Weder Feier noch Abend. Immer mehr Menschen arbeiten rund um die Uhr (Foto:dpa)AM SIEBTEN TAGE SOLLST DU TUN
Immer mehr Beschäftigte in Deutschland arbeiten am Wochenende oder in der Nacht, immer öfter im Schichtdienst - und immer länger. Der Bundesregierung zufolge arbeitet inzwischen jeder Vierte darin, wenn andere frei haben. SPD-Generalsekretärin Andrea Nahles spricht von einer " besorgniserregenden Entwicklung" und fordert verbesserte Arbeitszeitmodelle.
Nach einer aktuellen Erhebung der Bundesregierung mussten 2011 ein Viertel oder 25,3 Prozent der Beschäftigten am Wochenende arbeiten. 2001 waren es noch 20,6 Prozent gewesen. Besonders betroffen sind:
" Beschäftigte im Sozial- und Gesundheitsbereich",
im Verkauf, der Logistik und der Gastronomie.
2 Millionen arbeiten mehr als 48 Stunden in der Woche
Das geht aus einer Antwort der Bundesregierung auf eine Anfrage der Linksfraktion im Bundestag hervor, über die die "Süddeutsche Zeitung" am Montag zuerst berichtete. Demnach arbeiteten 2011 etwa 8,9 Millionen Beschäftigte "ständig oder regelmäßig am Wochenende." 2011 waren es noch 6,7 Millionen. Auch bei der Nachtarbeit stieg die Zahl der Betroffenen von 7,8 auf 9,4 Prozent, ebenso in der Schichtarbeit: Diese leisteten zuletzt 15,6 Prozent dedr Arbeitnehmerinnen und Arbeitnehmer - nach zuvor 13,6 Prozent.
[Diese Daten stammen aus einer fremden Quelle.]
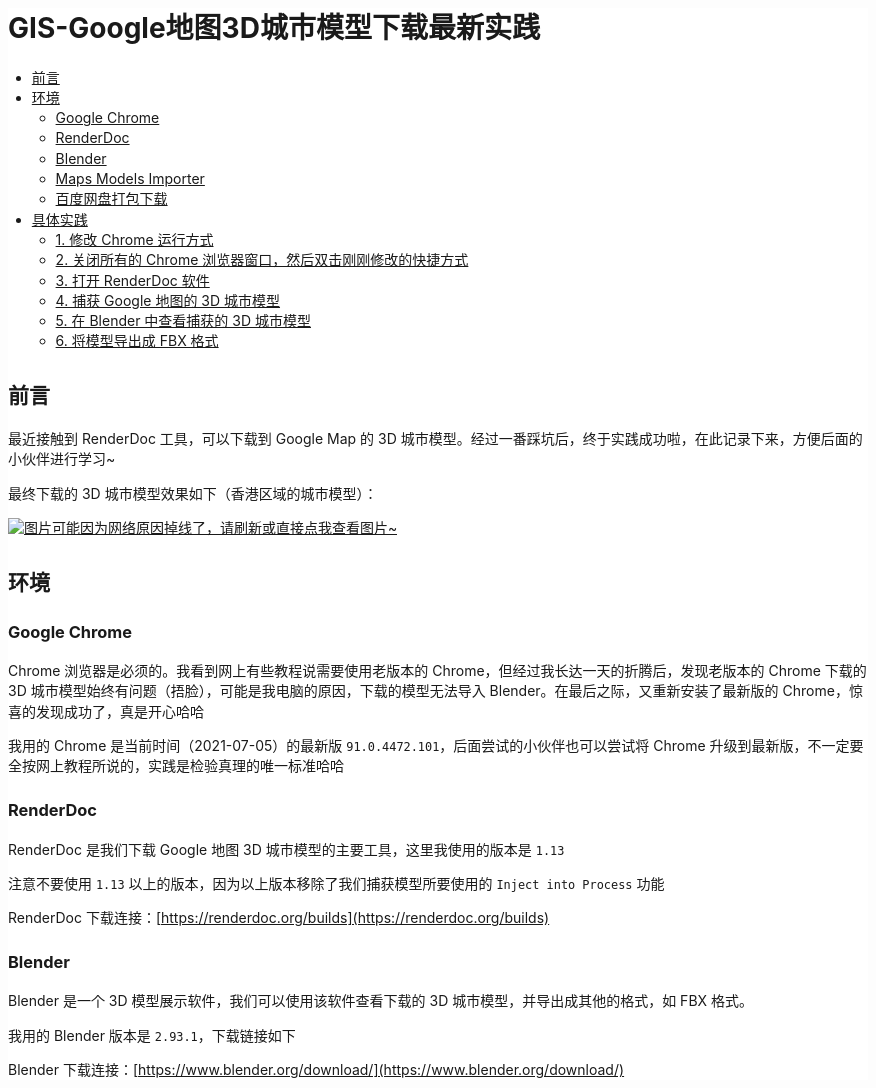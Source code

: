 # GIS-Google地图3D城市模型下载最新实践

  - [前言](#%E5%89%8D%E8%A8%80)
  - [环境](#%E7%8E%AF%E5%A2%83)
    - [Google Chrome](#google-chrome)
    - [RenderDoc](#renderdoc)
    - [Blender](#blender)
    - [Maps Models Importer](#maps-models-importer)
    - [百度网盘打包下载](#%E7%99%BE%E5%BA%A6%E7%BD%91%E7%9B%98%E6%89%93%E5%8C%85%E4%B8%8B%E8%BD%BD)
  - [具体实践](#%E5%85%B7%E4%BD%93%E5%AE%9E%E8%B7%B5)
    - [1. 修改 Chrome 运行方式](#1-%E4%BF%AE%E6%94%B9-chrome-%E8%BF%90%E8%A1%8C%E6%96%B9%E5%BC%8F)
    - [2. 关闭所有的 Chrome 浏览器窗口，然后双击刚刚修改的快捷方式](#2-%E5%85%B3%E9%97%AD%E6%89%80%E6%9C%89%E7%9A%84-chrome-%E6%B5%8F%E8%A7%88%E5%99%A8%E7%AA%97%E5%8F%A3%E7%84%B6%E5%90%8E%E5%8F%8C%E5%87%BB%E5%88%9A%E5%88%9A%E4%BF%AE%E6%94%B9%E7%9A%84%E5%BF%AB%E6%8D%B7%E6%96%B9%E5%BC%8F)
    - [3. 打开 RenderDoc 软件](#3-%E6%89%93%E5%BC%80-renderdoc-%E8%BD%AF%E4%BB%B6)
    - [4. 捕获 Google 地图的 3D 城市模型](#4-%E6%8D%95%E8%8E%B7-google-%E5%9C%B0%E5%9B%BE%E7%9A%84-3d-%E5%9F%8E%E5%B8%82%E6%A8%A1%E5%9E%8B)
    - [5. 在 Blender 中查看捕获的 3D 城市模型](#5-%E5%9C%A8-blender-%E4%B8%AD%E6%9F%A5%E7%9C%8B%E6%8D%95%E8%8E%B7%E7%9A%84-3d-%E5%9F%8E%E5%B8%82%E6%A8%A1%E5%9E%8B)
    - [6. 将模型导出成 FBX 格式](#6-%E5%B0%86%E6%A8%A1%E5%9E%8B%E5%AF%BC%E5%87%BA%E6%88%90-fbx-%E6%A0%BC%E5%BC%8F)

## 前言
最近接触到 RenderDoc 工具，可以下载到 Google Map 的 3D 城市模型。经过一番踩坑后，终于实践成功啦，在此记录下来，方便后面的小伙伴进行学习~

最终下载的 3D 城市模型效果如下（香港区域的城市模型）：

[![图片可能因为网络原因掉线了，请刷新或直接点我查看图片~](https://cdn.jsdelivr.net/gh/ylsislove/image-home/test/20210705114915.png)](https://cdn.jsdelivr.net/gh/ylsislove/image-home/test/20210705114915.png)

## 环境
### Google Chrome
Chrome 浏览器是必须的。我看到网上有些教程说需要使用老版本的 Chrome，但经过我长达一天的折腾后，发现老版本的 Chrome 下载的 3D 城市模型始终有问题（捂脸），可能是我电脑的原因，下载的模型无法导入 Blender。在最后之际，又重新安装了最新版的 Chrome，惊喜的发现成功了，真是开心哈哈

我用的 Chrome 是当前时间（2021-07-05）的最新版 `91.0.4472.101`，后面尝试的小伙伴也可以尝试将 Chrome 升级到最新版，不一定要全按网上教程所说的，实践是检验真理的唯一标准哈哈

### RenderDoc
RenderDoc 是我们下载 Google 地图 3D 城市模型的主要工具，这里我使用的版本是 `1.13`

注意不要使用 `1.13` 以上的版本，因为以上版本移除了我们捕获模型所要使用的 `Inject into Process` 功能

RenderDoc 下载连接：[https://renderdoc.org/builds](https://renderdoc.org/builds)

### Blender
Blender 是一个 3D 模型展示软件，我们可以使用该软件查看下载的 3D 城市模型，并导出成其他的格式，如 FBX 格式。

我用的 Blender 版本是 `2.93.1`，下载链接如下

Blender 下载连接：[https://www.blender.org/download/](https://www.blender.org/download/)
Obwohl überlange Arbeitszeiten nach Aussage der Regierung, "nach wie vor eine Ausnahme" seien, nahmen sie in untersuchten Zeitraum dennoch weiter zu. So arbeiteten 2011 um die 1,92 Millionen Menschen mehr als 48 Stunden die Woche - 2001 waren es noch 1,56 Milliomem gewesen, ein Zuwachs von 23 Prozent.
Schichtdienst macht krank
Besonders betroffen sind Lehrerinnen und Lehrer, Ingineurinnen und Ingeneure und sogenannte "Berufen der Unternehmensleitung, -beratung und -prüfung". Die Bundesregierung weist zudem auf das
<< steigende Risiko psychischer Belastungen für Angestellte >> im Schichtdienst hin. Für diese bestünden "erhöhte gesundheitliche Risiken". Das Statistische Bundesamt hatte diese Entwicklung bereits im August 2012 mit ähnlichen Daten beschrieben.
Nahles: Zahlen belegen Handlungsbedarf
SPD-Generalsekretärin Andrea Nahles sprach am Montag in Berlin von einer "besorgniseregenden Entwicklung". Die veröffentlichten Zahlen seien ein klarer Beleg für Handlungsbedarf. "Wir haben den höchsten Stand von Feiertags-, Wochenend- und Schichtarbeit". Durch die immer weiter steigenden Anforderungen an die Flexibilität der Arbeitnehmerinnen und Arbeitnehmer werde deren "Zeitsouveränität" beschnitten, so Nahles.
Aus diesem Grund habe die SPD zuletzt einige Vorschläge eingebracht, "wie man zu einer Zeitsouveränität zurückfindet - gerade auch für Familien. Daher auch der Vorschlag, eine 30-Stunden-Woche zu überlegen und andere Arbeitszeitverkürzungen und Auszeiten. Zum Beispiel auch, wenn Familienangehörige Pflege bedürfen."